Tiada seorang pun yang mampu menghalangi kehendak Allah.
[4]
Ayat ketiga menunjukkan bahwa hanya kepada Allah yang berhak dengan ibadah dan
rasa syukur kita, dan hanya kepada-Nya seharusnya kita meminta rizki, karen
selain Allah tidak mampu memberikan rizki.
[5]
Ayat keempat menunjukkan bahwa do’a (permohonan) adalah ibadah, karena
itu barangsiapa menyelewengkannya kepada selain Allah, maka dia adalah musyrik.
[6]
Ayat kelima menunjukkan bahwa istighatsah kepada selain Allah –karena tiada
yang kuasa kecuali Dia- adalah bathil dan termasuk syirik.
Rasa Takut
Para Malaikat Ketika Turun Wahyu Dari Allah
Selanjutnya,
masih dalam meyakinkan bahwa tidak ada yang berhak disembah kecuali Allah,
penulis Kitab Tauhid
memaparkan bagaimana para malaikat, sebagai makhluk yang besar dan kuat serta
keutaman lainnya, takut kepada Allah. Jadi, tidak pantas bagi manusia untuk
menyembah malaikat. Bagaimana kisah takutnya malaikat ini?
Keadaan Para Malaikat, Sebagai Makhluk Allah Yang Paling Perkasa,
Dan Rasa Takut Mereka Ketika Turun Wahyu Dari Allah [1]
Firman
Allah Azza wa Jalla:
“Sehingga
apabila telah dihilangkan ketakutan dari hati mereka, mereka berkata,
"Apakah yang telah difirmankan oleh Tuhanmu?" Mereka menjawab, "(Perkataan)

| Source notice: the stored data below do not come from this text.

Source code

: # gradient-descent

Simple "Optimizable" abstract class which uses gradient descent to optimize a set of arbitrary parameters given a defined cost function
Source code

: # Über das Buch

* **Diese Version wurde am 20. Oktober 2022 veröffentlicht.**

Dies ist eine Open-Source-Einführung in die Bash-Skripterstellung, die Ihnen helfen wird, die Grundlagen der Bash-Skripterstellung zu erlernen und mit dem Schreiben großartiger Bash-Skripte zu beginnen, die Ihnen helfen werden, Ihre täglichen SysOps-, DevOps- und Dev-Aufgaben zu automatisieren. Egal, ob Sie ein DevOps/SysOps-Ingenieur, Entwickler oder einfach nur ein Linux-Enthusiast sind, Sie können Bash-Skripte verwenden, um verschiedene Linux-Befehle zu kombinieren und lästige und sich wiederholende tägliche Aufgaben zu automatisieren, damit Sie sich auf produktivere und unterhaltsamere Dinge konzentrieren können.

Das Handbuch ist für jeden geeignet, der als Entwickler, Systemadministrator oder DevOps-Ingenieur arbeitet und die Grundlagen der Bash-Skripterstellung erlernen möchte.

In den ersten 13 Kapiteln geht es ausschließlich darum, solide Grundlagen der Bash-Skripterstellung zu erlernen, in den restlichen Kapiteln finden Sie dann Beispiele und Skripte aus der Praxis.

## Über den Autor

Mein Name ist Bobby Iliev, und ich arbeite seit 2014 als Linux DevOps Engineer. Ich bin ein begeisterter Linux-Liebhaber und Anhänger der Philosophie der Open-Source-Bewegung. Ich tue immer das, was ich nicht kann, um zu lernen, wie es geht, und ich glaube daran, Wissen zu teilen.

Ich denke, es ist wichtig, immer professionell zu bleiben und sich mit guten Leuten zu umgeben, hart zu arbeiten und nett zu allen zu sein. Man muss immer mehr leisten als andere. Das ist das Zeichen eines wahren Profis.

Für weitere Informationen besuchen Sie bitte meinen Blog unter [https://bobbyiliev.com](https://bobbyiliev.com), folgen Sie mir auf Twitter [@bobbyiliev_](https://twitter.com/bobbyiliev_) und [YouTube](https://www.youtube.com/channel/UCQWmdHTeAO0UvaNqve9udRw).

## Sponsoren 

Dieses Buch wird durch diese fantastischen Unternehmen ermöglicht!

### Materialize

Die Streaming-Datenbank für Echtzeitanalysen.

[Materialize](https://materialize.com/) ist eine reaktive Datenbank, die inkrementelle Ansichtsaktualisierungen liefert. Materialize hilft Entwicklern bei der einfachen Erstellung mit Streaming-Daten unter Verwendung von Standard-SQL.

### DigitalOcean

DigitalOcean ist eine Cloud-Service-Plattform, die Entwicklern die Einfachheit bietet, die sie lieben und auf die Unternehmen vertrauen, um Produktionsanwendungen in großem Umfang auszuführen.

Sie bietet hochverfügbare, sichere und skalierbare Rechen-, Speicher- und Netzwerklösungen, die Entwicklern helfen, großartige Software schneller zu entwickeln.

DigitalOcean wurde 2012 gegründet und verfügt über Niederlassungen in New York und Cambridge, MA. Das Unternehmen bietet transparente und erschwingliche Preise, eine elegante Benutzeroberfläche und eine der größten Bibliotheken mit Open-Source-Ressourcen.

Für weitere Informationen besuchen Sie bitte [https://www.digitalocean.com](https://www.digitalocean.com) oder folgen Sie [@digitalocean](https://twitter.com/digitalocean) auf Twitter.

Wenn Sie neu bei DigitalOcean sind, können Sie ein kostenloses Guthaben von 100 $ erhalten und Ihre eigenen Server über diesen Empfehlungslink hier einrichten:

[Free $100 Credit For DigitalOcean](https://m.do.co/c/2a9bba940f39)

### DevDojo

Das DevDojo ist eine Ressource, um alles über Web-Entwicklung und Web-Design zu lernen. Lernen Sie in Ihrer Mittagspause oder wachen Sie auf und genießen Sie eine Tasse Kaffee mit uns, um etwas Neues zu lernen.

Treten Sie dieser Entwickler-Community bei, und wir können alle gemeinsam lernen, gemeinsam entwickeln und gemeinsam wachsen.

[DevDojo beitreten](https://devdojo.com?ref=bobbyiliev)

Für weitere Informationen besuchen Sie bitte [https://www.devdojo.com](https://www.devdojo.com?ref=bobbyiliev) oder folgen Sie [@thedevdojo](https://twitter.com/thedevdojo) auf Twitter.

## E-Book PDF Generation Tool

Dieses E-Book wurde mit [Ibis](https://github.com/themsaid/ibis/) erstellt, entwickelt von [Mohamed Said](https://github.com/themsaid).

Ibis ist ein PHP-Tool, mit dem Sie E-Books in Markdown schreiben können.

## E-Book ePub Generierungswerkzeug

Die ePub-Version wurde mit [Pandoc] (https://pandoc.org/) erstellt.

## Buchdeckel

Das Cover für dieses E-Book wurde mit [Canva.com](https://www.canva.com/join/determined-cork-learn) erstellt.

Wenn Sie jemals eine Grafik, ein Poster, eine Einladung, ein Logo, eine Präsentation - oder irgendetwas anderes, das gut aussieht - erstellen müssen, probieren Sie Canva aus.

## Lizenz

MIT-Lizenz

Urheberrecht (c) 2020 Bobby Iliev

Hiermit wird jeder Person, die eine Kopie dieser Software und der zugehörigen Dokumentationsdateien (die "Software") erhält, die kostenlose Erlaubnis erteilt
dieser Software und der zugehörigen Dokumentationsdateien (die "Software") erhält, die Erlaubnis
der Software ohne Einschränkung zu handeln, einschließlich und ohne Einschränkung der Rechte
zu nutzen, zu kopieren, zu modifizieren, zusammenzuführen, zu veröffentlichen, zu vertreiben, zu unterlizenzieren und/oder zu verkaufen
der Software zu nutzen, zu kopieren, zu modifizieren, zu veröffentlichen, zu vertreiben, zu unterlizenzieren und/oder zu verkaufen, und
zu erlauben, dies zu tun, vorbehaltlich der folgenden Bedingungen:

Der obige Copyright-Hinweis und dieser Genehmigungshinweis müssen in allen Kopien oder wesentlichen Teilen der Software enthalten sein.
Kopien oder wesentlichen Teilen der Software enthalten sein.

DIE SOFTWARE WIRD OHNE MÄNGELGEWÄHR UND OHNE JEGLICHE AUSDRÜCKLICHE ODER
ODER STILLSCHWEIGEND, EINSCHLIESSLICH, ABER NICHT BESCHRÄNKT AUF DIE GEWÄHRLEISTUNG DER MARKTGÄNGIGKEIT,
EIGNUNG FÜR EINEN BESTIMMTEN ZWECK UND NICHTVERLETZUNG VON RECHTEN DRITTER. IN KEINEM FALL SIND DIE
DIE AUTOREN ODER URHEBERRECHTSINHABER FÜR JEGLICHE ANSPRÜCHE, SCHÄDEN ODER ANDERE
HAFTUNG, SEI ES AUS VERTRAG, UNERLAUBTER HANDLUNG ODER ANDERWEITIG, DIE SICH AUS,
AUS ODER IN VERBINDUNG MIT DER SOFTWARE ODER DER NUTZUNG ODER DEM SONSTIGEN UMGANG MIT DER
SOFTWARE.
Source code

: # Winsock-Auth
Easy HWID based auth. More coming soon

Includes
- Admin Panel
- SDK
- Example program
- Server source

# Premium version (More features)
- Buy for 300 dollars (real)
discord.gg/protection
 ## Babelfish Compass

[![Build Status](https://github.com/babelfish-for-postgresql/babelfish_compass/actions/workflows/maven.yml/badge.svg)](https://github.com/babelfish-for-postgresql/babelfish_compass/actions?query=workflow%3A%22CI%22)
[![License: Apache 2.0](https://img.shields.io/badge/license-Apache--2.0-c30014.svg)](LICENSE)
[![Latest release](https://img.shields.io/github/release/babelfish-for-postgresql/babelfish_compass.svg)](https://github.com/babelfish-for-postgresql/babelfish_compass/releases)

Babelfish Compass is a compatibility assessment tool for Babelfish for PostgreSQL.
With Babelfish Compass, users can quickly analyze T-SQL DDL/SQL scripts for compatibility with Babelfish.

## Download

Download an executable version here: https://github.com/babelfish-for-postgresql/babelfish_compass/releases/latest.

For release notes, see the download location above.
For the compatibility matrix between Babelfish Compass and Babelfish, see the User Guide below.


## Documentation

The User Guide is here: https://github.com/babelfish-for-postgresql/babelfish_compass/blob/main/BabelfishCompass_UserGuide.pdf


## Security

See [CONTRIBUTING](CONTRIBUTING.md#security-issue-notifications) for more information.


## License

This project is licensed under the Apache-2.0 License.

yang benar", dan Dialah Yang Maha Tinggi dan Maha Besar.” (Saba’: 23)
Diriwayatkan
dalam Shahih Al-Bukhari, dari Abu Hurairah, bahwa Nabi shallallahu’alaihi wa
sallam bersabda,
“Apabila
Allah telah menetapkan perintah di atas langit, para malaikat mengepakkan
sayap-sayapnya karena patuh akan firman-Nya, seakan-akan firman (yang didengar)
itu seperti gemerincing rantai besi (yang ditarik) di atas batu rata, hal itu
memekakkan mereka (sehingga mereka jatuh pingsan karena ketakutan).
Maka
apabila telah dihilangkan rasa takut dari hati mereka, mereka berkata,
"Apakah yang difirmankan oleh Tuhanmu?" Mereka menjawab,
"(Perkataan) yang benar. Dan Dialah Yang Maha Tinggi lagi Maha
Besar."
Ketika
itulah, (setan-setan) penyadap berita (wahyu) itu mendengarnya. Keadaan
penyadap berita itu seperti ini: sebagian mereka di atas sebagian yang lain
-digambarkan Sufyan[2] dengan telapak tangannya, dengan direnggangkan dan
dibuka jari-jemarinya- maka ketika penyadap berita (yang di atas)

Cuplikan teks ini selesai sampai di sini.